Experts say it’s imperative that open source software users keep up with community development efforts or with their vendors that supply open source software.

“That is why most commercial customers will get open source from a known vendor that supports the software,” says Dan Frye, the director of IBM’s Linux Technology Center and a former member of President Clinton’s technology advisory committee on open source. “That’s why most enterprise shops don’t develop their own Linux distributions or modify the source code.”

Companies that change the binary files of source code and recompile it change the “signature” of a file and can make patching a nightmare. Once source code is modified or extended, the software becomes a unique application that must be maintained by its creator, which could be a single developer.

“Our tools check software based on a binary signature,” says Mark Shavlik, CEO of Shavlik Technologies, which develops patch management tools for Microsoft products and is working on a Linux version. “If someone extends an open source product and recompiles the code with a few tweaks it becomes almost impossible to track.”

It’s a key issue, experts say, because patching software is becoming a process that requires automated tools and explicit corporate policy.

In the sendmail case, the patch updated three files, but if any of those files had been previously modified in a particular user’s version of the software, the patch might not have worked right, Sendmail’s Allman says.

For instance, Sun has extensions to the sendmail code that are specific to its implementation.

“None of the extensions touched the files that were affected, but they did have to look at this a bit more carefully,” he says.

The issue is not lost on corporate users who have adopted open source software.

The CTO of a well-known online e-commerce site says his site rarely makes any modification to open source code beyond configuration files.

“If we do make changes we do it for the long term and we don’t touch that code again,” says the CTO. The company uses two open source tools to help with changes.

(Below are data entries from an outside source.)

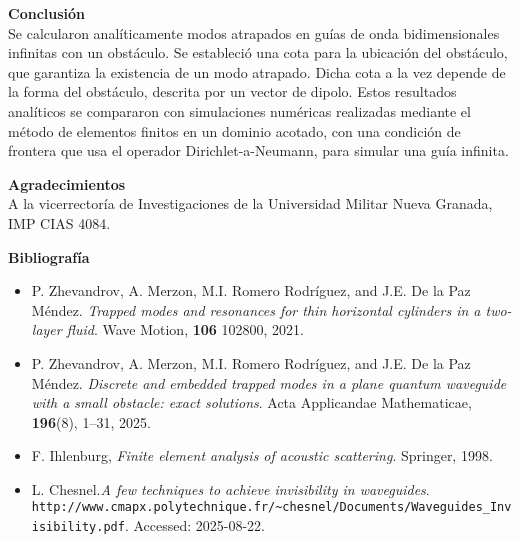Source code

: \documentclass[11pt]{article}
\begin{document}
\vspace{1em}
\noindent\textbf{Conclusión}\\
Se calcularon anal\'iticamente modos atrapados en gu\'ias de onda bidimensionales infinitas con un obst\'aculo. Se estableci\'o una cota para la ubicaci\'on del obst\'aculo, que garantiza la existencia de un modo atrapado. Dicha cota a la vez depende de la forma del obst\'aculo, descrita por un vector de dipolo. Estos resultados anal\'iticos se compararon con simulaciones num\'ericas realizadas mediante el m\'etodo de elementos finitos en un dominio acotado, con una condici\'on de frontera que usa el operador Dirichlet-a-Neumann, para simular una gu\'ia infinita.

\vspace{1em}
\noindent\textbf{Agradecimientos}\\
A la vicerrectoría de Investigaciones de la Universidad Militar Nueva Granada, IMP CIAS 4084.

\vspace{1em}
\noindent\textbf{Bibliografía}
\begin{itemize}[leftmargin=1.5em]
  \item P. Zhevandrov, A. Merzon, M.I. Romero Rodr\'iguez, and J.E. De la Paz M\'endez. \textit{Trapped modes and resonances for thin horizontal cylinders in a two-layer fluid}. Wave Motion, \textbf{106} 102800, 2021.
  
  \item P. Zhevandrov, A. Merzon, M.I. Romero Rodr\'iguez, and J.E. De la Paz M\'endez. \textit{Discrete and embedded trapped modes in a plane quantum waveguide with a small obstacle: exact solutions}. Acta Applicandae
    Mathematicae, \textbf{196}(8), 1--31, 2025.

  \item F. Ihlenburg, \textit{Finite element analysis of acoustic scattering}. Springer,
1998.

\item L. Chesnel.\textit{A few techniques to achieve invisibility in waveguides}.\\
  {\tt http://www.cmapx.polytechnique.fr/\textasciitilde chesnel/Documents/Waveguides\_Invisibility.pdf}. Accessed: 2025-08-22.
  
\end{itemize}	
\end{document}
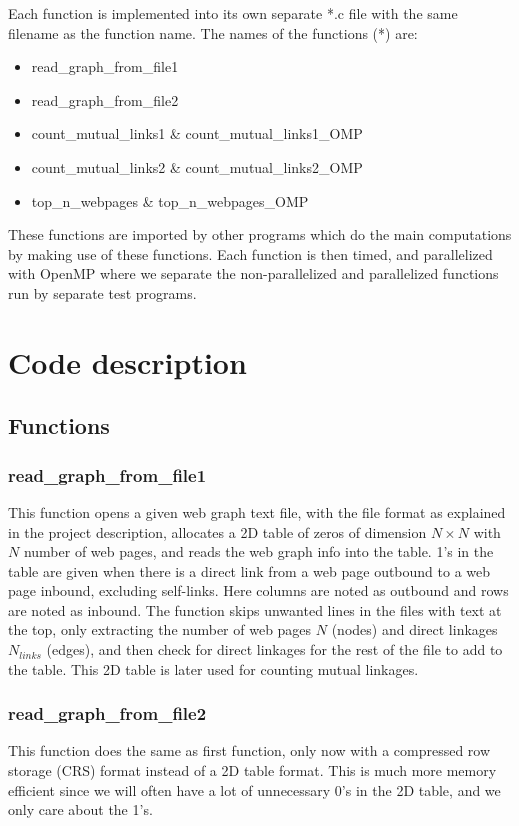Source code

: \documentclass[12pt,a4paper,english]{article}
\begin{document}
Each function is implemented into its own separate *.c file with the same filename as the function name. The names of the functions (*) are:
\begin{itemize}
	\item read\_graph\_from\_file1
	\item read\_graph\_from\_file2
	\item count\_mutual\_links1 \& count\_mutual\_links1\_OMP
	\item count\_mutual\_links2 \& count\_mutual\_links2\_OMP
	\item top\_n\_webpages \& top\_n\_webpages\_OMP
\end{itemize}
These functions are imported by other programs which do the main computations by making use of these functions. Each function is then timed, and parallelized with OpenMP where we separate the non-parallelized and parallelized functions run by separate test programs.

\section{Code description}
\label{sect:Code_descr}
\subsection{Functions}
\label{subsect:Functions}
\subsubsection{read\_graph\_from\_file1}
This function opens a given web graph text file, with the file format as explained in the project description, allocates a 2D table of zeros of dimension $N\times N$ with $N$ number of web pages, and reads the web graph info into the table. 1's in the table are given when there is a direct link from a web page outbound to a web page inbound, excluding self-links. Here columns are noted as outbound and rows are noted as inbound. The function skips unwanted lines in the files with text at the top, only extracting the number of web pages $N$ (nodes) and direct linkages $N_{links}$ (edges), and then check for direct linkages for the rest of the file to add to the table. This 2D table is later used for counting mutual linkages.

\subsubsection{read\_graph\_from\_file2}
This function does the same as first function, only now with a compressed row storage (CRS) format instead of a 2D table format. This is much more memory efficient since we will often have a lot of unnecessary 0's in the 2D table, and we only care about the 1's. 
\end{document}
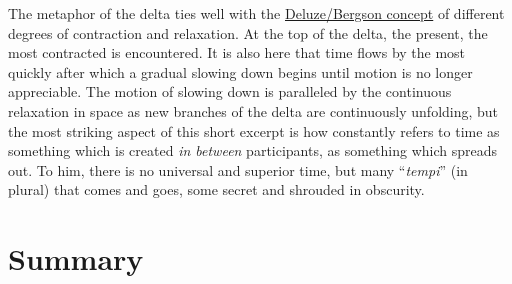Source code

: The metaphor of the delta ties well with the \hyperlink{par:human-comp-inter:11}{Deluze/Bergson concept} of different degrees of contraction and relaxation. At the top of the delta, the present, the most contracted is encountered. It is also here that time flows by the most quickly after which a gradual slowing down begins until motion is no longer appreciable. The motion of slowing down is paralleled by the continuous relaxation in space as new branches of the delta are continuously unfolding, but the most striking aspect of this short excerpt is how \citeauthor{levy97} constantly refers to time as something which is created \emph{in between} participants, as something which spreads out. To him, there is no universal and superior time, but many ``\emph{tempi}'' (in plural) that comes and goes, some secret and shrouded in obscurity. 



\section{Summary}
\label{sec:summary-1}

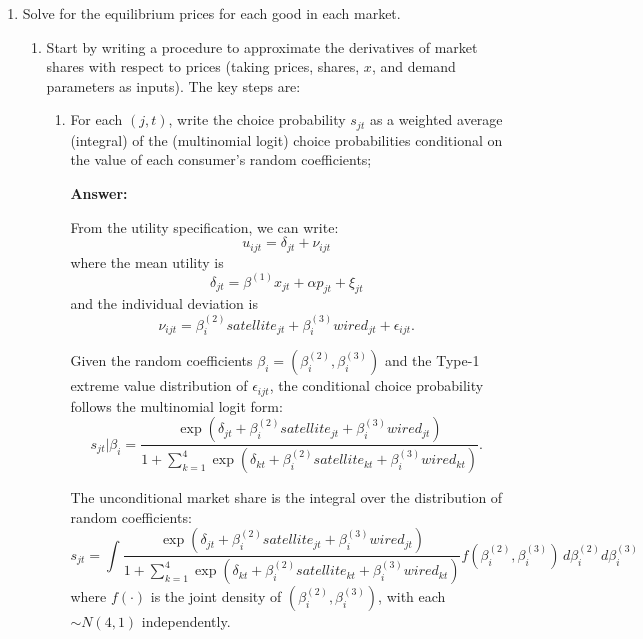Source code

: \documentclass[english,11pt]{article}
\begin{document}
\begin{enumerate}
\item Solve for the equilibrium prices for each good in each market.

\begin{enumerate}
\item Start by writing a procedure to approximate the derivatives of market
shares with respect to prices (taking prices, shares, $x$, and demand
parameters as inputs). The key steps are:
\begin{enumerate}
\item For each $(j,t)$, write the choice probability $s_{jt}$ as a weighted
average (integral) of the (multinomial logit) choice probabilities
conditional on the value of each consumer's random coefficients; 

\textbf{Answer:}

From the utility specification, we can write:
\begin{equation*}
u_{ijt} = \delta_{jt} + \nu_{ijt}
\end{equation*}
where the mean utility is
\begin{equation*}
\delta_{jt} = \beta^{(1)}x_{jt} + \alpha p_{jt} + \xi_{jt}
\end{equation*}
and the individual deviation is
\begin{equation*}
\nu_{ijt} = \beta_i^{(2)}satellite_{jt} + \beta_i^{(3)}wired_{jt} + \epsilon_{ijt}.
\end{equation*}

Given the random coefficients $\beta_i = (\beta_i^{(2)}, \beta_i^{(3)})$ and the Type-1 extreme value distribution of $\epsilon_{ijt}$, the conditional choice probability follows the multinomial logit form:
\begin{equation*}
s_{jt}|\beta_i = \frac{\exp(\delta_{jt} + \beta_i^{(2)}satellite_{jt} + \beta_i^{(3)}wired_{jt})}{1 + \sum_{k=1}^4 \exp(\delta_{kt} + \beta_i^{(2)}satellite_{kt} + \beta_i^{(3)}wired_{kt})}.
\end{equation*}

The unconditional market share is the integral over the distribution of random coefficients:
\begin{equation*}
s_{jt} = \int \frac{\exp(\delta_{jt} + \beta_i^{(2)}satellite_{jt} + \beta_i^{(3)}wired_{jt})}{1 + \sum_{k=1}^4 \exp(\delta_{kt} + \beta_i^{(2)}satellite_{kt} + \beta_i^{(3)}wired_{kt})} f(\beta_i^{(2)}, \beta_i^{(3)}) \, d\beta_i^{(2)} d\beta_i^{(3)}
\end{equation*}
where $f(\cdot)$ is the joint density of $(\beta_i^{(2)}, \beta_i^{(3)})$, with each $\sim N(4,1)$ independently.



\end{enumerate}
\end{enumerate}
\end{enumerate}
\end{document}
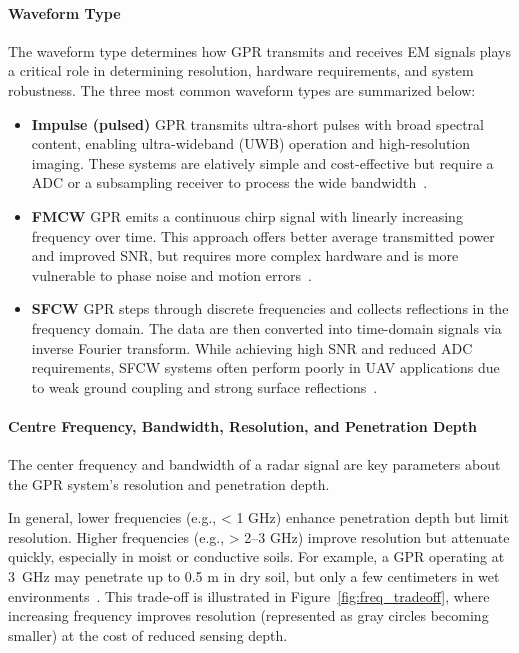 \paragraph{Waveform Type}

The waveform type determines how \gls{GPR} transmits and receives \gls{EM} signals plays a critical role in determining resolution, hardware requirements, and system robustness. The three most common waveform types are summarized below:

\begin{itemize}
    \item \textbf{Impulse (pulsed)} \gls{GPR} transmits ultra-short pulses with broad spectral content, enabling ultra-wideband (UWB) operation and high-resolution imaging. These systems are elatively simple and cost-effective but require a \gls{ADC} or a subsampling receiver to process the wide bandwidth~\cite{chen2023ground,sipos2017drone}.

    \item \textbf{\gls{FMCW}} \gls{GPR} emits a continuous chirp signal with linearly increasing frequency over time. This approach offers better average transmitted power and improved \gls{SNR}, but requires more complex hardware and is more vulnerable to phase noise and motion errors~\cite{burr2018design}.
    
    \item \textbf{\gls{SFCW}} \gls{GPR} steps through discrete frequencies and collects reflections in the frequency domain. The data are then converted into time-domain signals via inverse Fourier transform. While achieving high \gls{SNR} and reduced \gls{ADC} requirements, \gls{SFCW} systems often perform poorly in \gls{UAV} applications due to weak ground coupling and strong surface reflections~\cite{tronca2018comparison}.
\end{itemize}


\paragraph{Centre Frequency, Bandwidth, Resolution, and Penetration Depth}

The center frequency and bandwidth of a radar signal are key parameters about the \gls{GPR} system’s resolution and penetration depth. 

In general, lower frequencies (e.g., < 1 GHz) enhance penetration depth but limit resolution. Higher frequencies (e.g., > 2--3 GHz) improve resolution but attenuate quickly, especially in moist or conductive soils. For example, a \gls{GPR} operating at 3~GHz may penetrate up to 0.5 m in dry soil, but only a few centimeters in wet environments~\cite{alqudsi2021review}. This trade-off is illustrated in Figure~\ref{fig:freq_tradeoff}, where increasing frequency improves resolution (represented as gray circles becoming smaller) at the cost of reduced sensing depth.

One is called Patch, which helps incorporate source code changes into patches; the other is CVF, which provides a revision history. “But we try to stay away from modifications and extensions because the support of those can become a real headache, a real nightmare.”

Despite the differences, the real corporate problems today with patching vulnerable software is that it often doesn’t get done.

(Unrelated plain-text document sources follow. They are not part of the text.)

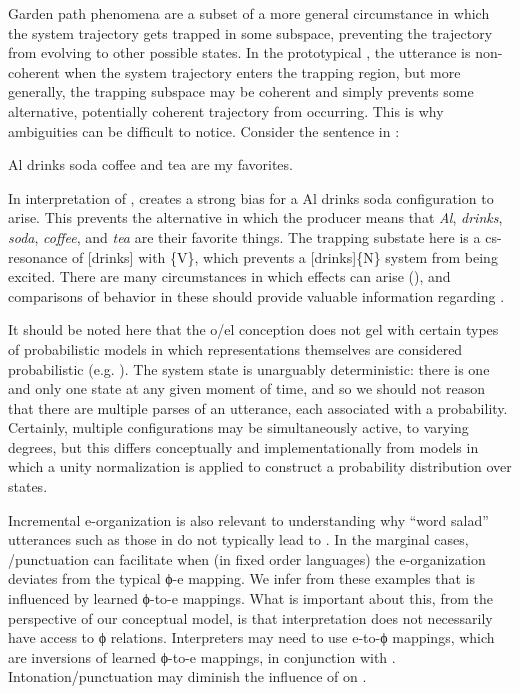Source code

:   Garden path phenomena are a subset of a more general circumstance in which the system trajectory gets trapped in some subspace, preventing the trajectory from evolving to other possible states. In the prototypical , the utterance is non-coherent when the system trajectory enters the trapping region, but more generally, the trapping subspace may be coherent and simply prevents some alternative, potentially coherent trajectory from occurring. This is why ambiguities can be difficult to notice. Consider the sentence in :

  \ea\label{ex:6:13}
    {Al drinks soda coffee and tea are my favorites.}
   \z
   
  In interpretation of ,  creates a strong bias for a {\textbar}Al drinks soda{\textbar} configuration to arise. This prevents the alternative  in which the producer means that \textit{Al}, \textit{drinks}, \textit{soda}, \textit{coffee}, and \textit{tea} are their favorite things. The trapping substate here is a cs-resonance of [drinks] with \{V\}, which prevents a [drinks]\{N\} system from being excited. There are many circumstances in which  effects can arise (\citealt{FFerreira2005,Pritchett1988}), and comparisons of behavior in these should provide valuable information regarding . 

  It should be noted here that the o/el conception does not gel with certain types of probabilistic models in which representations themselves are considered probabilistic (e.g. \citealt{ChaterManning2006,Manning2003}). The system state is unarguably deterministic: there is one and only one state at any given moment of time, and so we should not reason that there are multiple parses of an utterance, each associated with a probability. Certainly, multiple configurations may be simultaneously active, to varying degrees, but this differs conceptually and implementationally from models in which a unity normalization is applied to construct a probability distribution over states.

  Incremental e-or\-ga\-ni\-za\-tion is also relevant to understanding why “word salad” utterances such as those in  do not typically lead to . In the marginal cases, /punctuation can facilitate  when (in fixed order languages) the e-or\-ga\-ni\-za\-tion deviates from the typical ϕ-e mapping. We infer from these examples that  is influenced by learned ϕ-to-e mappings. What is important about this, from the perspective of our conceptual model, is that interpretation does not necessarily have access to ϕ relations. Interpreters may need to use e-to-ϕ mappings, which are inversions of learned ϕ-to-e mappings, in conjunction with . Intonation/punctuation may diminish the influence of  on .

That was evidenced in the recent Slammer attack on a hole in Microsoft’s SQL Server for which there was a known patch.

The open source world isn’t any better – a study last year by consulting firm RTFM after the OpenSSL bug hit showed that more than three weeks after the vulnerability was discovered 60% of servers in a test group probed randomly on the Internet still had not been patched. In addition, three weeks after the Slapper worm exploited the OpenSSL remote buffer overflow the pattern of unpatched servers was similar.

“It really comes down to your processes [for remediation],” says Dan Agronow, vice president of technology for Weather.com, which has converted to nearly a complete open source infrastructure over the past two years.

“If you have the processes in place to get patches and get them installed you can be successful in both environments, he says.”